Tiger Bay & Ice Cold in Alex

Two pivotal early British films in the career of director J. Lee Thompson

As we salute director J. Lee Thompson this month, on September 18th & 19th, we go back to a pair of the root films that built his reputation as a world-class filmmaker and propelled him to the major classics that cemented his place in that pantheon.


Tiger Bay (1959) British quad poster


TIGER BAY from 1959 is set among the hardscrabble denizens of the coal and shipping-based city of Cardiff in Wales, presenting a story of a friendship based in dark secrets. A Polish sailor (Horst Buchholz) returning from work discovers his local girlfriend has cheated on him, and in a heated confrontation, shoots her dead with her own gun. Gillie (Hayley Mills), a lonely 12-year-old neighbor prone to telling wild lies, witnesses the killing, but smitten by the older man, she proceeds to do everything she can to protect him from getting caught, from hiding the gun to obstructing the detective (John Mills) investigating. Hard truths will ultimately bear down on the desperate couple.

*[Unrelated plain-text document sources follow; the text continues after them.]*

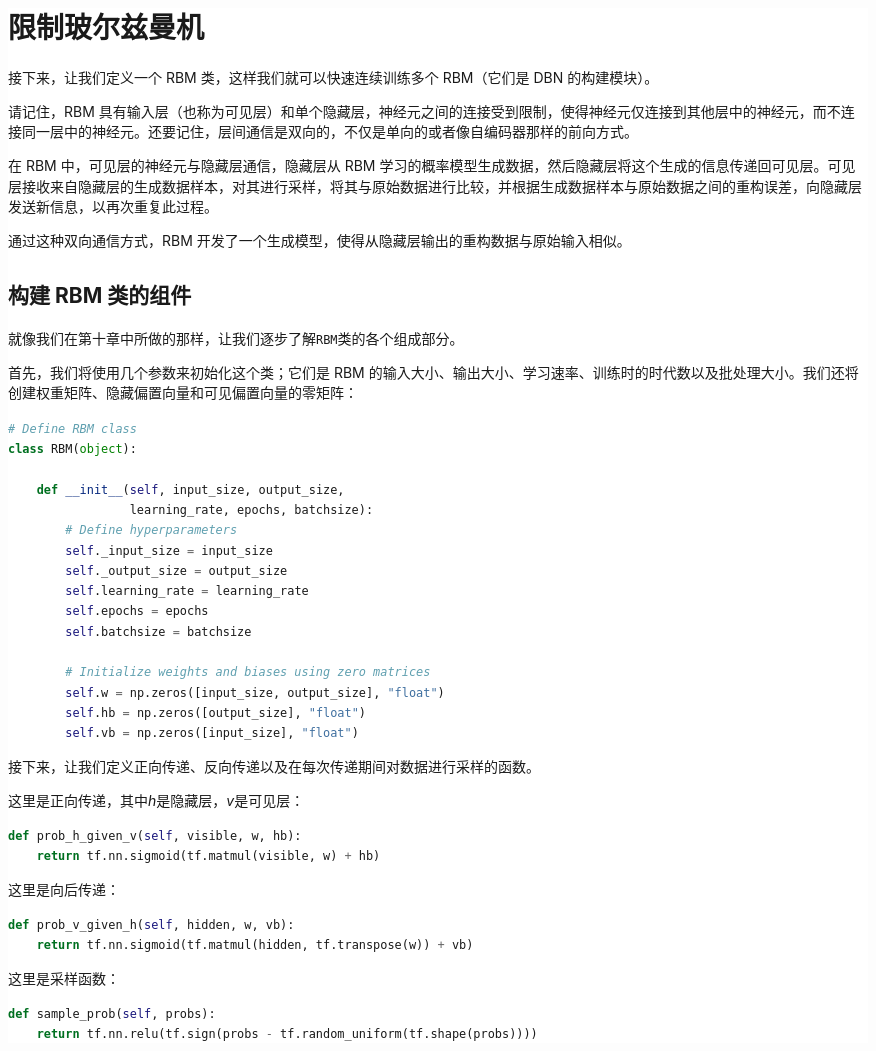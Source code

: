 # 限制玻尔兹曼机

接下来，让我们定义一个 RBM 类，这样我们就可以快速连续训练多个 RBM（它们是 DBN 的构建模块）。

请记住，RBM 具有输入层（也称为可见层）和单个隐藏层，神经元之间的连接受到限制，使得神经元仅连接到其他层中的神经元，而不连接同一层中的神经元。还要记住，层间通信是双向的，不仅是单向的或者像自编码器那样的前向方式。

在 RBM 中，可见层的神经元与隐藏层通信，隐藏层从 RBM 学习的概率模型生成数据，然后隐藏层将这个生成的信息传递回可见层。可见层接收来自隐藏层的生成数据样本，对其进行采样，将其与原始数据进行比较，并根据生成数据样本与原始数据之间的重构误差，向隐藏层发送新信息，以再次重复此过程。

通过这种双向通信方式，RBM 开发了一个生成模型，使得从隐藏层输出的重构数据与原始输入相似。

## 构建 RBM 类的组件

就像我们在第十章中所做的那样，让我们逐步了解`RBM`类的各个组成部分。

首先，我们将使用几个参数来初始化这个类；它们是 RBM 的输入大小、输出大小、学习速率、训练时的时代数以及批处理大小。我们还将创建权重矩阵、隐藏偏置向量和可见偏置向量的零矩阵：

```py
# Define RBM class
class RBM(object):

    def __init__(self, input_size, output_size,
                 learning_rate, epochs, batchsize):
        # Define hyperparameters
        self._input_size = input_size
        self._output_size = output_size
        self.learning_rate = learning_rate
        self.epochs = epochs
        self.batchsize = batchsize

        # Initialize weights and biases using zero matrices
        self.w = np.zeros([input_size, output_size], "float")
        self.hb = np.zeros([output_size], "float")
        self.vb = np.zeros([input_size], "float")
```

接下来，让我们定义正向传递、反向传递以及在每次传递期间对数据进行采样的函数。

这里是正向传递，其中*h*是隐藏层，*v*是可见层：

```py
def prob_h_given_v(self, visible, w, hb):
    return tf.nn.sigmoid(tf.matmul(visible, w) + hb)
```

这里是向后传递：

```py
def prob_v_given_h(self, hidden, w, vb):
    return tf.nn.sigmoid(tf.matmul(hidden, tf.transpose(w)) + vb)
```

这里是采样函数：

```py
def sample_prob(self, probs):
    return tf.nn.relu(tf.sign(probs - tf.random_uniform(tf.shape(probs))))
```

Hayley Mills in Tiger Bay (1959)


TIGER BAY was the first English-language performance for German actor Horst Buchholz, and led to his standout performances in THE MAGNIFICENT SEVEN and Billy Wilder’s ONE, TWO, THREE. But the film is better known as the breakout debut of Hayley Mills, daughter of co-star John Mills. Thompson had planned for the child character to be male until he met Hayley sporting a pixie cut and got inspired. Mills won a BAFTA award for Most Promising Newcomer, and her performance was noticed by the Walt Disney organization, who elevated her further in POLLYANNA, THE PARENT TRAP, and other hits.


Tiger Bay (1959)


The source story for TIGER BAY, “Rodolphe et le Revolver,” was by French-Bulgarian writer Noël Calef, who also wrote the novel ELEVATOR TO THE GALLOWS, which was adapted to film by Louis Malle. Screenplay credit is shared by British mystery writer Nancy Hermione Bodington, using her freuqent pseudonym Shelley Smith, and producer John Hawkesworth, who later created the immortal “UPSTAIRS, DOWNSTAIRS” TV series. The score is an early credit for Laurie Johnson, who went on to score films like DR. STRANGELOVE and CAPTAIN KRONOS VAMPIRE HUNTER, and wrote the theme for the classic TV spy series “THE AVENGERS.”


Ice Cold in Alex (1958)


The center of drama moves from seaside Wales to the African desert in 1958’s ICE COLD IN ALEX. After the humiliating loss of Tobruk in WWII, Captain Anson (John Mills) and a small co-ed medical team use a battered ambulance to attempt the long drive back to safe British territory in Alexandria. On the way, they meet a stranded South African officer, Captain van der Poel (Anthony Quayle), who convinces them to take him along, bonding with Anson over a mutual love of “the drink.” Together they face multiple ordeals, from mines, machinery, and the invading Afrika Korps, that jeopardize their journey, and Anson’s subsequent wish to quaff a refreshing beer when it’s all over.


Ice Cold in Alex (1958)


John Mills, Anthony Quayle, and co-star Harry Andrews all performed military service for Britain during WWII, though Mills was later discharged on medical grounds, lending extra gravitas to their performances. Quayle, a founding member of the Royal Shakespeare Company, did four other films with Thompson, including THE GUNS OF NAVARONE and MACKENNA’S GOLD. Quayle also worked with co-star Sylvia Sims in seven other projects, including New Beverly favorite THE TAMARIND SEED. Sims is also the mother of actress Beatie Edney, who played a wife of Connor MacLeod in the original HIGHLANDER and can be seen in the recent BBC revival of “POLDARK.”


Ice Cold in Alex (1958) (4)


ICE COLD IN ALEX began as a series of articles for The Saturday Evening Post by Christopher Landon, who served with the 51st Field Ambulance in North Africa during WWII; the articles were later collected into a popular novel, which he helped adapt with major changes for this film. The movie was initially released in America as DESERT ATTACK hacked down to 76 minutes. Its popularity in the UK was so large and long-lived, clips were included in rival ‘80s TV commercials for Holstein Pils and Carlsberg beer.